Olhando para a adivinha com um olhar de compreensão, o turista disse:
— Desculpe, mas eu acredito que a senhora não pode adivinhar nada a meu respeito. Se realmente fosse capaz de prever o futuro e adivinhar sobre os outros, a senhora já saberia que eu não tenho nenhum tostão na carteira para pagar por seus serviços.
Ao ouvir a resposta do turista, a cigana ficou encabulada, o sorriso em seu rosto vacilando enquanto ela se dava conta da perspicácia da observação. O turista se afastou com um sorriso de satisfação, deixando a cigana refletindo sobre a ironia da situação e a agudeza daquele cristão, que não precisava de uma leitura da mão para saber acerca do futuro.
A história do turista e da adivinha na praça de Florianópolis, com seu tom irônico e crítico, oferece um ponto de partida interessante para refletir sobre a adivinhação à luz da Bíblia. A adivinhação, conforme entendida no contexto bíblico, é uma prática que suscita questões de fé, moralidade e obediência a Deus.
Adivinhação na Bíblia
Na Bíblia, a adivinhação é geralmente tratada com ceticismo e é proibida. O Antigo Testamento contém várias referências que condenam práticas de adivinhação, magia e consulta aos mortos. Por exemplo, em Deuteronômio 18:10-12, Deus instrui os israelitas a não se envolverem com práticas como adivinhação, astrologia, ou encantamentos, considerando essas práticas como abominações:
“Entre ti não se achará quem faça passar pelo fogo a seu filho ou sua filha, nem quem use de adivinhação, nem agoureiro, nem feiticeiro, nem encantador, nem quem consulte os mortos. Porque todo aquele que faz essas coisas é abominação ao Senhor.”
A proibição reflete a crença de que essas práticas são uma forma de desvio espiritual e um desrespeito à autoridade divina. Elas são vistas como uma tentativa de obter controle sobre o futuro ou de buscar conhecimento fora da orientação divina.
Adivinhação e Fé Cristã
No Novo Testamento, a abordagem à adivinhação e a práticas semelhantes é igualmente negativa.
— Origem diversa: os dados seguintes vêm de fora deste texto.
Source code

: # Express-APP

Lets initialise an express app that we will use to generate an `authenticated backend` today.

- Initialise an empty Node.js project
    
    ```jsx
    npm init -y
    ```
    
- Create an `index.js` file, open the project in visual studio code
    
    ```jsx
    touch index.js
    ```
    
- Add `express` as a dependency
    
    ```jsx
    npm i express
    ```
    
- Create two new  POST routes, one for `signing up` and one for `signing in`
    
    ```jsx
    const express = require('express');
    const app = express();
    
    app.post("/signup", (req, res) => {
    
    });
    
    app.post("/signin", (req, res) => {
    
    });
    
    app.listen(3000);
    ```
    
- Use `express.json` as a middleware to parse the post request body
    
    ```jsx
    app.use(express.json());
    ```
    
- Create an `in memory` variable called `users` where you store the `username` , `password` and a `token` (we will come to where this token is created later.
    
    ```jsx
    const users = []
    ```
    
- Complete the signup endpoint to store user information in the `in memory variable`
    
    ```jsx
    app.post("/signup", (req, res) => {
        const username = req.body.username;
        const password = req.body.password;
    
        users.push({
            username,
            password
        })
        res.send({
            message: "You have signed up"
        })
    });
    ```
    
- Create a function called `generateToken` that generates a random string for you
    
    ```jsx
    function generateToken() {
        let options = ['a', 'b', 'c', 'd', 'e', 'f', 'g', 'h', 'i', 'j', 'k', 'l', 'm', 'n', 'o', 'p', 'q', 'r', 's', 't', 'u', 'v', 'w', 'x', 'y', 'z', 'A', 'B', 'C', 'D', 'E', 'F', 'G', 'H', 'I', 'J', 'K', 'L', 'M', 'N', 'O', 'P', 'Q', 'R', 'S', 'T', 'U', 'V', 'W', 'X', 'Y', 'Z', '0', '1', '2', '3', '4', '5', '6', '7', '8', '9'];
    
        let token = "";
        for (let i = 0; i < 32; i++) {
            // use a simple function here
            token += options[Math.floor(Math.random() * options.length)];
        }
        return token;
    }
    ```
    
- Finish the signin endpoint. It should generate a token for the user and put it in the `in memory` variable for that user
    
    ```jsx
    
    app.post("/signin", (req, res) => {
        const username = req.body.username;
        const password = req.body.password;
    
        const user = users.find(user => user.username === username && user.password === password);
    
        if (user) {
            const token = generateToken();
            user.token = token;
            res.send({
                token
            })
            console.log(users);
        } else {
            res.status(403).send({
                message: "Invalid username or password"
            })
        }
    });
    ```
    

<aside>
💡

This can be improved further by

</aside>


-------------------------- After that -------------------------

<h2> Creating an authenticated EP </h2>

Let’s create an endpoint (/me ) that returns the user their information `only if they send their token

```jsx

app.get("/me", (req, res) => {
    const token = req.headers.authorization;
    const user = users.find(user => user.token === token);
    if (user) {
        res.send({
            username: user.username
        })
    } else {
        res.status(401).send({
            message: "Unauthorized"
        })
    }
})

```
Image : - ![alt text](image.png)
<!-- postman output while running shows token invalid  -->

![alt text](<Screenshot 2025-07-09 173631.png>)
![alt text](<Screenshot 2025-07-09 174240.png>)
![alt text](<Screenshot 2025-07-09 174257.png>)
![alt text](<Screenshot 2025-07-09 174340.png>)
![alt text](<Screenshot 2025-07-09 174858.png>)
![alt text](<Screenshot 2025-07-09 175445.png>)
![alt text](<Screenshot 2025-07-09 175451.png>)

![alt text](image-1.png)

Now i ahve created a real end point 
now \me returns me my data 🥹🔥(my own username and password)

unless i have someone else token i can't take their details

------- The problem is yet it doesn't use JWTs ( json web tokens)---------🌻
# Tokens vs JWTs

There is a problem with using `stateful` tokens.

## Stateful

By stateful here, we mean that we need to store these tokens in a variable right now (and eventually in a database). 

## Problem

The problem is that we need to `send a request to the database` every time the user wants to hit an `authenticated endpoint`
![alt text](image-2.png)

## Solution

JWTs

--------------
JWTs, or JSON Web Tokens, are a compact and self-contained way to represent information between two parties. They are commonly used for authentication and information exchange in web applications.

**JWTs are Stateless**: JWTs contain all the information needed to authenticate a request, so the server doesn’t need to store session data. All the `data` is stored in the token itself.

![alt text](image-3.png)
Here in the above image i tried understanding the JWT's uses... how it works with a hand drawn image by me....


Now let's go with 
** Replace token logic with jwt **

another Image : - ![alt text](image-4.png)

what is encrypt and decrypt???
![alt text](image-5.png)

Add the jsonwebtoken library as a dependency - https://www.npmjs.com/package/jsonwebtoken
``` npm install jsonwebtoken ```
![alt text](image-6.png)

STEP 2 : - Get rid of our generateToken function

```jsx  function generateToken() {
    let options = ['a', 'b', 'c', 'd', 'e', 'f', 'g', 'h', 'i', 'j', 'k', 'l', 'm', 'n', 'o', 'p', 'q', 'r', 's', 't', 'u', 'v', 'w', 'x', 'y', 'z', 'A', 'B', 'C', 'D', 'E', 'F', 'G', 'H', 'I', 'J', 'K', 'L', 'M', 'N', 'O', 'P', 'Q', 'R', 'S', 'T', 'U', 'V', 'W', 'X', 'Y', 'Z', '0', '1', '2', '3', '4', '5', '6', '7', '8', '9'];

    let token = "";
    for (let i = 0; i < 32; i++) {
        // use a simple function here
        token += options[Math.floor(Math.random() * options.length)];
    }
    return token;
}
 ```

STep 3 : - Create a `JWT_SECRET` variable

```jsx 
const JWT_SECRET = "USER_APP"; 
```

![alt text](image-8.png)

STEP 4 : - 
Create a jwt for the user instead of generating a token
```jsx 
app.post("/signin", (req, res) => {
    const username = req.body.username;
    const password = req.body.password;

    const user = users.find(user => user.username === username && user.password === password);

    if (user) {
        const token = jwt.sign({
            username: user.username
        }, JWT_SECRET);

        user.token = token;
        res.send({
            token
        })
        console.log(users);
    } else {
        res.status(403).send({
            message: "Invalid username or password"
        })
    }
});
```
Por exemplo, em Atos 16:16-18, encontramos a história de uma escrava possuída por um espírito de adivinhação. Paulo, ao expulsar o espírito, demonstra que a adivinhação não é alinhada com a fé cristã e que a verdadeira fonte de conhecimento e orientação vem de Deus:
“Aconteceu que, indo nós para o lugar de oração, nos saiu ao encontro uma jovem, que tinha um espírito de adivinhação e, adivinhando, dava grande lucro aos seus senhores.”
Paulo não apenas se opõe à adivinhação, mas age para libertar a jovem do espírito maligno, mostrando que a prática não é apenas condenável, mas também prejudicial.
Reflexão sobre a História e a Bíblia
A história do turista e da adivinha pode ser vista como uma metáfora moderna para os ensinamentos bíblicos sobre a adivinhação. O turista desafia a adivinha com uma lógica simples e irônica, que espelha a ideia de que a verdadeira sabedoria e previsões não podem ser comercializadas ou manipuladas. Se a adivinha realmente tivesse um poder genuíno, ela não precisaria cobrar ou recorrer a truques para fazer previsões.
Na perspectiva bíblica, a adivinhação não é apenas uma prática sem fundamento, mas uma forma de desviar a confiança de Deus para fontes questionáveis. A fé cristã ensina que Deus é a única fonte confiável de orientação e conhecimento sobre o futuro. A história pode ser vista como um lembrete de que, para os cristãos, buscar respostas e previsões fora da orientação divina é não apenas ineficaz, mas também uma forma de desvio da verdade espiritual.
Portanto, a história do turista e da adivinha ressoa com a mensagem bíblica ao sublinhar a incoerência e a limitação das práticas de adivinhação. A reflexão nos convida a questionar as fontes de conhecimento que buscamos e a considerar a fidelidade e a confiança em Deus como a verdadeira base para a nossa orientação e compreensão do futuro.